Glaucoma is the second leading cause of blindness in the world. Although elevated eye pressure is a major risk factor, recent evidence suggested the involvement of the visual brain, apart from the eye, in the early degenerative mechanisms of glaucoma. Drs. Chan, Conner and Schuman’s goal is to develop new structural, metabolic, and functional magnetic resonance imaging (MRI, a machine that takes detailed images of the inside of the body) techniques for glaucoma. They will make whole-brain, non-invasive and repeated measurements over a period of time to evaluate the damage to the visual pathway and disease progression under different levels of chronic high eye pressure, and monitor for potential neuroprotection after treatment with a drug that lowers eye pressure. The development of novel methods for characterizing chronic glaucoma and neuroprotection in the visual system can potentially lead to more timely intervention and targeted treatments in reducing the burden of this disease.

Project Details

Although elevated eye pressure is a major risk factor for glaucoma, recent evidence suggests the involvement of the visual brain, apart from the eye, in the early degenerative mechanisms of glaucoma. Drs. Chan, Conner and Schuman’s laboratory is testing the hypothesis that the degenerative events that occur in the visual pathways in the brain under chronic ocular hypertension can be detected and quantified using [1] microstructural, [2] metabolic and [3] functional MRI at a high magnetic field strength. In addition, they will investigate the neuroprotective effects of a commonly used ocular hypotensive drug on the changes to the visual pathways under elevated eye pressure.

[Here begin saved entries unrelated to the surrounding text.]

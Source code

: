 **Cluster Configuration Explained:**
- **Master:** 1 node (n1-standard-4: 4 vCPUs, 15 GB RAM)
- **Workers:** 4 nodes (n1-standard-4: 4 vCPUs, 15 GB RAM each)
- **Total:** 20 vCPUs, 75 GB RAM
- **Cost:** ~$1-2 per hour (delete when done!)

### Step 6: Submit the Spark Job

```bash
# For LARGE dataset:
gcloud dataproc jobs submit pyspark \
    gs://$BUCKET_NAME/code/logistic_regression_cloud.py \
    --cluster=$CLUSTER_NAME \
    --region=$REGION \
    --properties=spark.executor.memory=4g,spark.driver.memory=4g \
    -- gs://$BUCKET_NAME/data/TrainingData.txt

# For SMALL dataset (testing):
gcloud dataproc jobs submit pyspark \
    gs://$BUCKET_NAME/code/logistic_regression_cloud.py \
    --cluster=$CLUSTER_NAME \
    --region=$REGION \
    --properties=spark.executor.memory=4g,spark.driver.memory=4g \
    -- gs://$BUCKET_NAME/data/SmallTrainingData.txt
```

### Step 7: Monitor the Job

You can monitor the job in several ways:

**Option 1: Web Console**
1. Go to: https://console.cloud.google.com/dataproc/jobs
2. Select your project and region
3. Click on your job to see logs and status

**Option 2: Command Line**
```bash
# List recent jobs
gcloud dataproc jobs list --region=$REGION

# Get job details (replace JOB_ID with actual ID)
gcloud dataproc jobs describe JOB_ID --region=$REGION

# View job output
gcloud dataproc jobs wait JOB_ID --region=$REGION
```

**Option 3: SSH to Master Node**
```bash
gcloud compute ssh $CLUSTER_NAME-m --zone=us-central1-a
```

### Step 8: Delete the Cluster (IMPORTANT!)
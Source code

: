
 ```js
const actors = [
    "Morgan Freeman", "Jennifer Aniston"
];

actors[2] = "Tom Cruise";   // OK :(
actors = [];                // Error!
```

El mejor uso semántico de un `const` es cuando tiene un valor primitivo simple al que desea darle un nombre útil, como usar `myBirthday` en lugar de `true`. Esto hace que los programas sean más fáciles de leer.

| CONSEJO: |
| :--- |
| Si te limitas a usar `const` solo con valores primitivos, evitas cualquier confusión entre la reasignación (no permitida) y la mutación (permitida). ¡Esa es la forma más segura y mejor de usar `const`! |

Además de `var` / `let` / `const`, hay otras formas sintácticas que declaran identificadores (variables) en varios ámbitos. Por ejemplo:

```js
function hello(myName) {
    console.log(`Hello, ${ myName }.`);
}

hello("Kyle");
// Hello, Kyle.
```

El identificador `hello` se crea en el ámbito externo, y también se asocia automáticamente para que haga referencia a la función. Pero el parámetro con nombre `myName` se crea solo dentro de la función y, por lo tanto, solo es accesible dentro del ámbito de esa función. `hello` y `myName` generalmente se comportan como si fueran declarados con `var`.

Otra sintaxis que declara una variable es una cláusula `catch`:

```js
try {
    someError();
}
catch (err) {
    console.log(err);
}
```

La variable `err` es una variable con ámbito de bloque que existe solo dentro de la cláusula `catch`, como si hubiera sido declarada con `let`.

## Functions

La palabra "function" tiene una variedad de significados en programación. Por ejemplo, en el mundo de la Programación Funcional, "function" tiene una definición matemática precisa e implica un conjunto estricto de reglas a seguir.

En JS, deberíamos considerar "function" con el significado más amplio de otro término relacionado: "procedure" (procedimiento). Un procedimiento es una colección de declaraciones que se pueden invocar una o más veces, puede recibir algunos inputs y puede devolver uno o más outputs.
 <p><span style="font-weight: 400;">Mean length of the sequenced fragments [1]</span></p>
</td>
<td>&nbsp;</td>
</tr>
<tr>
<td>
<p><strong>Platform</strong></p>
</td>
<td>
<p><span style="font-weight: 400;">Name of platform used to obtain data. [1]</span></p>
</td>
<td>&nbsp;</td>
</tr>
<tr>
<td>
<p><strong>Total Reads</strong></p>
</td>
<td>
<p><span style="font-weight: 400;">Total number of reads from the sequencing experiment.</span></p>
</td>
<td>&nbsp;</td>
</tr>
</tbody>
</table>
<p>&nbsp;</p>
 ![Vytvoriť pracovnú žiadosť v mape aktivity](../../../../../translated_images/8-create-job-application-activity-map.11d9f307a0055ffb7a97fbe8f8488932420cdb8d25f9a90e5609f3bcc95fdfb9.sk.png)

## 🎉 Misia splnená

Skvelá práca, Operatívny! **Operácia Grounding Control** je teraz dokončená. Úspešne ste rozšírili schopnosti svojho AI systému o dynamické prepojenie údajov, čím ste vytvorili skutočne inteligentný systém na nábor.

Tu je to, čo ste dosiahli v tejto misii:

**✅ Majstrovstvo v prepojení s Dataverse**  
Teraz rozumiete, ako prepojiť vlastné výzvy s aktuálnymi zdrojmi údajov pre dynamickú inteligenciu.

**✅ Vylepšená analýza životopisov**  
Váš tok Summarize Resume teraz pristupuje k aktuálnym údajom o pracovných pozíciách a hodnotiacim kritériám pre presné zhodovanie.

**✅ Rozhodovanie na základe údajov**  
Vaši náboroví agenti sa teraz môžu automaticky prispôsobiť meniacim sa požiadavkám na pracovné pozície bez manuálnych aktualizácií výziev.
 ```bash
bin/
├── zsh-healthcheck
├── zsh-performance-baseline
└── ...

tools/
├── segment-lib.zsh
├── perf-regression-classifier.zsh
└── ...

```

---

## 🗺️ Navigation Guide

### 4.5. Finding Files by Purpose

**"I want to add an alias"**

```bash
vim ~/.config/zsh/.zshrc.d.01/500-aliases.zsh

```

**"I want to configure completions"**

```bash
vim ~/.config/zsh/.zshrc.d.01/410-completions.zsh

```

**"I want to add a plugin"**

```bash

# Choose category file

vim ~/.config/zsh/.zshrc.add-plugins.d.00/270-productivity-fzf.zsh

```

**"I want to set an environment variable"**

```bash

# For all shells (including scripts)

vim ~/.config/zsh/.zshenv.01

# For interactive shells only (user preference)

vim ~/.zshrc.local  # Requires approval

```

When the study is complete, this project will offer, for the first time, an ability to measure non-invasive and comprehensive indicators for longitudinally assessing the structural, metabolic and functional effects on the visual system in glaucoma. In addition, the information provided will help to understand the very core of the processes that result in visual brain damage after different levels of prolonged elevation of eye pressure in glaucoma. This knowledge may lead to more targeted treatments and improved visual outcomes for reducing the burden of the disease.

Drs. Chan, Conner and Schuman expect that the proposed imaging approaches will greatly enhance the ability to detect and predict glaucoma progression in the visual system, and therefore allow for interventions at the earliest possible stage. Furthermore, the imaging techniques developed in this project could be used in the future to assess the beneficial effects of treatments for chronic glaucoma and other eye diseases that involve the brain. The team is excited to be involved in this research effort, and appreciates the BrightFocus donors’ support of their glaucoma neuroimaging work.